We arrived in sunshine with beautiful reflections on the water again. We had to do a big loop round the top end of the Loch – about 16 miles to take us back to a point opposite Inverary. This was a more main road with quite a lot of traffic but it was flat and the road surface was good and we scooted along at a pace. Having just turned the top of the lake there was a ‘bang’ and David’s back tyre was flat – the only puncture so far. There was a handy layby to repair it and we were soon on our way – just another half mile to a good coffee stop at the ‘oldest Inn in Argyll’.
Then a kick in the legs – just after coffe (and before we got warmed up) a 12% hill to climb out of nowhere. We made it up and then ambled along at a good pace along the shore before cutting over to Loch Eck, where we found a lovely picnic place with views up and down the Loch.
Just a few more miles and we reached Benmore Botanic Gardens just as the sun came out again and our main destination of the day.
The gardens were beautiful in a fantastic setting. They have 300 species of rhododendron and azaleas – many of which were in bloom. The more formal gardens at the bottom change into more of an arboretum as it climbs up the hillside with many and varied exotic trees and a great viewpoint at the top. We saw a red squirrel and David even managed to get a photo.
Then we climbed to the top and watched a big white bird of prey (?possibly an osprey) circling up in the thermals in the valley. This is when the binoculars really come into their own and justify lugging them around Scotland.
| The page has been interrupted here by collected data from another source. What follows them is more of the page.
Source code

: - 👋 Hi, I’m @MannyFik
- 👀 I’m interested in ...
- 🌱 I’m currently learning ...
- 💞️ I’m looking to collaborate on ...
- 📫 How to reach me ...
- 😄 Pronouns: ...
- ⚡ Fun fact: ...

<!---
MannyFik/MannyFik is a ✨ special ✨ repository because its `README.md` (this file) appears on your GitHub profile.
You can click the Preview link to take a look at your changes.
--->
The garden was badly affected by a hurricane in 1988 which resulted in 500 substantial trees in the garden blowing down and a countless number of smaller ones. In many ways a tragedy but they have used the opportunity of the now clearer slopes to plant rare species for conservation. For example there was a whole ‘Chilean’ area with many species of endangered monkey puzzle trees planted – small now but will look amazing in 20 years time. There was another area of Bhutanese plants. There was also an amazing Victorian fernery that had recently been renovated – a combination of stone building and greenhouse full of exotic ferns.
A very enjoyable visit then just a few miles to our airbnb house for the night just outside Dunoon and hot water (once the boiler man had finished complaining about how long it was since the /boiler was last serviced) . A great day.
3 thoughts on “Day 14. Dalmally to Dunoon. 53 miles.”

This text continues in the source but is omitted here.